- [Your task] Starting at the top line, print the entries below exactly as they are and skip every picture.
[[ Extracted records open ]]
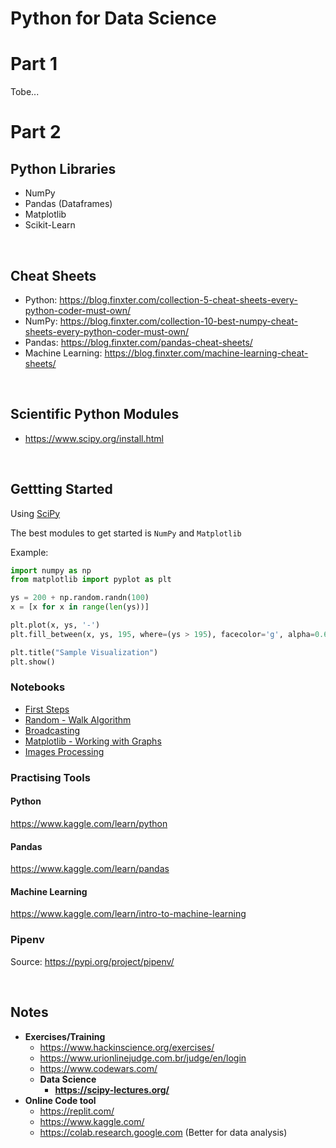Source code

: # Python for Data Science

# Part 1
Tobe...

# Part 2

## Python Libraries

- NumPy
- Pandas (Dataframes)
- Matplotlib
- Scikit-Learn

<br/>

## Cheat Sheets
- Python: https://blog.finxter.com/collection-5-cheat-sheets-every-python-coder-must-own/
- NumPy: https://blog.finxter.com/collection-10-best-numpy-cheat-sheets-every-python-coder-must-own/
- Pandas: https://blog.finxter.com/pandas-cheat-sheets/
- Machine Learning: https://blog.finxter.com/machine-learning-cheat-sheets/

<br/>

## Scientific Python Modules
- https://www.scipy.org/install.html

<br/>

## Gettting Started
Using [SciPy](https://scipy-lectures.org/)

The best modules to get started is `NumPy` and `Matplotlib`

Example:
```python
import numpy as np
from matplotlib import pyplot as plt

ys = 200 + np.random.randn(100)
x = [x for x in range(len(ys))]

plt.plot(x, ys, '-')
plt.fill_between(x, ys, 195, where=(ys > 195), facecolor='g', alpha=0.6)

plt.title("Sample Visualization")
plt.show()
```

### Notebooks

- [First Steps](./notebooks/python-intro.ipynb)
- [Random - Walk Algorithm](notebooks/random-walk.ipynb)
- [Broadcasting](notebooks/broadcasting.ipynb)
- [Matplotlib - Working with Graphs](notebooks/matplotlib.ipynb)
- [Images Processing](notebooks/images.ipynb)

### Practising Tools

#### Python
https://www.kaggle.com/learn/python

#### Pandas
https://www.kaggle.com/learn/pandas

#### Machine Learning
https://www.kaggle.com/learn/intro-to-machine-learning


### Pipenv
Source: https://pypi.org/project/pipenv/

<br/>

## Notes

- **Exercises/Training**
  - https://www.hackinscience.org/exercises/
  - https://www.urionlinejudge.com.br/judge/en/login
  - https://www.codewars.com/
  - **Data Science**
    - **https://scipy-lectures.org/**
- **Online Code tool**
  - https://replit.com/
  - https://www.kaggle.com/
  - https://colab.research.google.com (Better for data analysis)

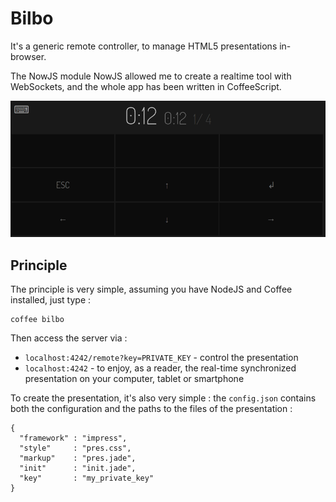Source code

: Bilbo
=====

It's a generic remote controller, to manage HTML5 presentations in-browser.

The NowJS module NowJS allowed me to create a realtime tool with WebSockets, and the whole app has been written in CoffeeScript.

<a href="https://github.com/jeremt/BilboJS" class="img">
  <img src="img/bilbo.png">
</a>

Principle
--------

The principle is very simple, assuming you have NodeJS and Coffee installed, just type :

```
coffee bilbo
```

Then access the server via :

- `localhost:4242/remote?key=PRIVATE_KEY` - control the presentation
- `localhost:4242` - to enjoy, as a reader, the real-time synchronized presentation on your computer, tablet or smartphone

To create the presentation, it's also very simple : the `config.json` contains both the configuration and the paths to the files of the presentation :

```
{
  "framework" : "impress",
  "style"     : "pres.css",
  "markup"    : "pres.jade",
  "init"      : "init.jade",
  "key"       : "my_private_key"
}
```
[[ Extracted records closed ]]
- [Answer box]
Source code

: # Python for Data Science

# Part 1
Tobe...

# Part 2

## Python Libraries

- NumPy
- Pandas (Dataframes)
- Matplotlib
- Scikit-Learn

<br/>

## Cheat Sheets
- Python: https://blog.finxter.com/collection-5-cheat-sheets-every-python-coder-must-own/
- NumPy: https://blog.finxter.com/collection-10-best-numpy-cheat-sheets-every-python-coder-must-own/
- Pandas: https://blog.finxter.com/pandas-cheat-sheets/
- Machine Learning: https://blog.finxter.com/machine-learning-cheat-sheets/

<br/>

## Scientific Python Modules
- https://www.scipy.org/install.html

<br/>

## Gettting Started
Using [SciPy](https://scipy-lectures.org/)

The best modules to get started is `NumPy` and `Matplotlib`

Example:
```python
import numpy as np
from matplotlib import pyplot as plt

ys = 200 + np.random.randn(100)
x = [x for x in range(len(ys))]

plt.plot(x, ys, '-')
plt.fill_between(x, ys, 195, where=(ys > 195), facecolor='g', alpha=0.6)

plt.title("Sample Visualization")
plt.show()
```

### Notebooks

- [First Steps](./notebooks/python-intro.ipynb)
- [Random - Walk Algorithm](notebooks/random-walk.ipynb)
- [Broadcasting](notebooks/broadcasting.ipynb)
- [Matplotlib - Working with Graphs](notebooks/matplotlib.ipynb)
- [Images Processing](notebooks/images.ipynb)

### Practising Tools

#### Python
https://www.kaggle.com/learn/python

#### Pandas
https://www.kaggle.com/learn/pandas

#### Machine Learning
https://www.kaggle.com/learn/intro-to-machine-learning


### Pipenv
Source: https://pypi.org/project/pipenv/

<br/>

## Notes

- **Exercises/Training**
  - https://www.hackinscience.org/exercises/
  - https://www.urionlinejudge.com.br/judge/en/login
  - https://www.codewars.com/
  - **Data Science**
    - **https://scipy-lectures.org/**
- **Online Code tool**
  - https://replit.com/
  - https://www.kaggle.com/
  - https://colab.research.google.com (Better for data analysis)

Source code

: Bilbo
=====

It's a generic remote controller, to manage HTML5 presentations in-browser.

The NowJS module NowJS allowed me to create a realtime tool with WebSockets, and the whole app has been written in CoffeeScript.

<a href="https://github.com/jeremt/BilboJS" class="img">
  <img src="img/bilbo.png">
</a>

Principle
--------

The principle is very simple, assuming you have NodeJS and Coffee installed, just type :

```
coffee bilbo
```

Then access the server via :

- `localhost:4242/remote?key=PRIVATE_KEY` - control the presentation
- `localhost:4242` - to enjoy, as a reader, the real-time synchronized presentation on your computer, tablet or smartphone

To create the presentation, it's also very simple : the `config.json` contains both the configuration and the paths to the files of the presentation :

```
{
  "framework" : "impress",
  "style"     : "pres.css",
  "markup"    : "pres.jade",
  "init"      : "init.jade",
  "key"       : "my_private_key"
}
```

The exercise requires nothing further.